The Complexities and Consequences from Third-party Relationships Are Increasing
When we think of third-party relationships, we think of the direct supply chain of vendors, suppliers, and cloud providers. But the digital transformation taking place in businesses across all industries outsourcing business processes include sales, marketing, creative, social media, public relations, and others.

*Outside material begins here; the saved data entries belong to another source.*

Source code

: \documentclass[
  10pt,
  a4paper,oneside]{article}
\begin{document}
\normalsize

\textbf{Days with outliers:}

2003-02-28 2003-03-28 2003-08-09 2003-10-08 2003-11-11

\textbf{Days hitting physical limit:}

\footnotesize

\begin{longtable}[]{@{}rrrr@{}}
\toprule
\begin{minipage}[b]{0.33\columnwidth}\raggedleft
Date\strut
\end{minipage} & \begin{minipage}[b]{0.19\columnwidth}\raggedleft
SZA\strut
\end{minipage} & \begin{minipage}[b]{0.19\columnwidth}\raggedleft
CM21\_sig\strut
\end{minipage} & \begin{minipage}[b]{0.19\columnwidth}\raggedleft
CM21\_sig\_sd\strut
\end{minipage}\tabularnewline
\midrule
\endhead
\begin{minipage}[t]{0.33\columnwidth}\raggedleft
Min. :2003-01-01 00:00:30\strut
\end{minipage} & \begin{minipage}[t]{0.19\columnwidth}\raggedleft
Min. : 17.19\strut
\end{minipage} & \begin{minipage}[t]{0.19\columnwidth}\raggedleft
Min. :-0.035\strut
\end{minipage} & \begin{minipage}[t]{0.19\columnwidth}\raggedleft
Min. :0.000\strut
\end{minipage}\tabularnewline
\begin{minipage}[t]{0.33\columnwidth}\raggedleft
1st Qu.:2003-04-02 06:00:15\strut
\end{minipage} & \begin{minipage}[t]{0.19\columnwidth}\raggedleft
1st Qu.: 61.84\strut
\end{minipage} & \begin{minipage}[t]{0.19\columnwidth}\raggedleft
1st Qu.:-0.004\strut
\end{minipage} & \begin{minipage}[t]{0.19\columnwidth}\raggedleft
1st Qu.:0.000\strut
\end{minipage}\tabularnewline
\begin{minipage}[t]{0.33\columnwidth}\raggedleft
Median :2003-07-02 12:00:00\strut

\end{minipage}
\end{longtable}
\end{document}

What adds to the complexity of the third-party ecosystem is that although companies have limited or no control over how third parties secure their technology infrastructure, their applications, or their data, they’re fully responsible for security, privacy, or regulatory missteps that occur during the relationship. As a result, companies are on the hook financially for fines, penalties, or revenue loss and risk their reputation when events lead to negative publicity, business disruption, or impact the customer experience. According to Ponemon Institute, third-party breaches account for over half of all data breaches in the U.S.2
It’s not surprising that breaches caused by third parties are among the most highly publicized. Some of the most notorious data breaches in recent times have occurred as a result of the organizations’ vendors. The 2013 Target breach caused by stolen credentials from HVAC vendor Fazio Mechanical Equipment continues to serve as a cautionary tale of vendor risk. In 2019, Facebook experienced a third-party app breach – the first from a digital media company, Cultura Colectiva, that exposed over 540 million records on a publicly accessible server3. In 2020, Bank of America was breached via the U.S. Small Business Administration (SBA) Platform for Paycheck Protection Program (PPP)4.

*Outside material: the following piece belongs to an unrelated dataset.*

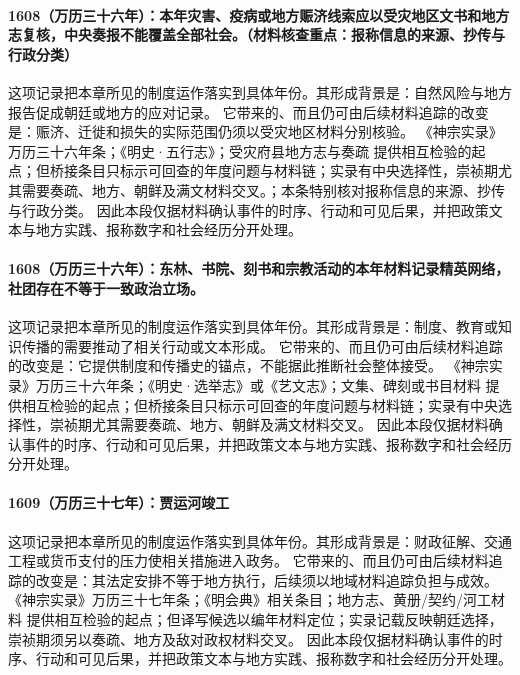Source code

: \paragraph{1608（万历三十六年）：本年灾害、疫病或地方赈济线索应以受灾地区文书和地方志复核，中央奏报不能覆盖全部社会。（材料核查重点：报称信息的来源、抄传与行政分类）} 这项记录把本章所见的制度运作落实到具体年份。其形成背景是：自然风险与地方报告促成朝廷或地方的应对记录。 它带来的、而且仍可由后续材料追踪的改变是：赈济、迁徙和损失的实际范围仍须以受灾地区材料分别核验。 《神宗实录》万历三十六年条；《明史·五行志》；受灾府县地方志与奏疏 提供相互检验的起点；但桥接条目只标示可回查的年度问题与材料链；实录有中央选择性，崇祯期尤其需要奏疏、地方、朝鲜及满文材料交叉。；本条特别核对报称信息的来源、抄传与行政分类。 因此本段仅据材料确认事件的时序、行动和可见后果，并把政策文本与地方实践、报称数字和社会经历分开处理。

\paragraph{1608（万历三十六年）：东林、书院、刻书和宗教活动的本年材料记录精英网络，社团存在不等于一致政治立场。} 这项记录把本章所见的制度运作落实到具体年份。其形成背景是：制度、教育或知识传播的需要推动了相关行动或文本形成。 它带来的、而且仍可由后续材料追踪的改变是：它提供制度和传播史的锚点，不能据此推断社会整体接受。 《神宗实录》万历三十六年条；《明史·选举志》或《艺文志》；文集、碑刻或书目材料 提供相互检验的起点；但桥接条目只标示可回查的年度问题与材料链；实录有中央选择性，崇祯期尤其需要奏疏、地方、朝鲜及满文材料交叉。 因此本段仅据材料确认事件的时序、行动和可见后果，并把政策文本与地方实践、报称数字和社会经历分开处理。

\paragraph{1609（万历三十七年）：贾运河竣工} 这项记录把本章所见的制度运作落实到具体年份。其形成背景是：财政征解、交通工程或货币支付的压力使相关措施进入政务。 它带来的、而且仍可由后续材料追踪的改变是：其法定安排不等于地方执行，后续须以地域材料追踪负担与成效。 《神宗实录》万历三十七年条；《明会典》相关条目；地方志、黄册/契约/河工材料 提供相互检验的起点；但译写候选以编年材料定位；实录记载反映朝廷选择，崇祯期须另以奏疏、地方及敌对政权材料交叉。 因此本段仅据材料确认事件的时序、行动和可见后果，并把政策文本与地方实践、报称数字和社会经历分开处理。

Unfortunately, cyberattacks caused by third parties are also among the costliest. A January 2020 Ponemon Institute report indicates that 53% of organizations have experienced at least one data breach caused by a third party in the last two years. And that, on average, the data breach costs $7.5 million to remediate5.
Compliance-Based Approach Fails to Capture Strategic Value
Even as regulatory compliance requirements seem to be expanding year over year, and despite the increased complexity of firms’ third-party ecosystems, little has changed in how organizations approach third-party risk management. Why? A few reasons.
1. Risk and compliance management is considered a cost center. Cost centers like accounting, human resources, and customer service contribute to a company’s profitability indirectly by creating efficiency or enhancing product value – they are not perceived as contributing directly to revenue and are not involved in setting strategy. Despite what we know about third-party risk directly impacting revenue, customer retention, brand reputation, and company valuation, many firms still perceive risk management as a regulator-imposed check-box bureaucracy that takes time, requires resources, and budget away from revenue-generating projects. A Forrester survey reveals security decision-makers believe risk management efforts increase costs (25%), tend to reduce performance (20%), and are misaligned with business objectives (19%)6.
2. Regulations vary by risk domain, region, and sector. Compliance terminology can be confusing. Although often used interchangeably, “regulations” and “standards” mean very different things. Regulations are mandatory requirements by federal or regulatory bodies and are enforceable by law. Standards, on the other hand, are guidelines or protocols that are meant to ensure consistency, quality, or safety. For context, HIPAA is a healthcare regulation that protects the privacy and confidentiality of personal health information (PHI) even when a breach occurs because of a third-party relationship. HIPAA penalties are enforced by the U.S. HHS’ Office of Civil Rights.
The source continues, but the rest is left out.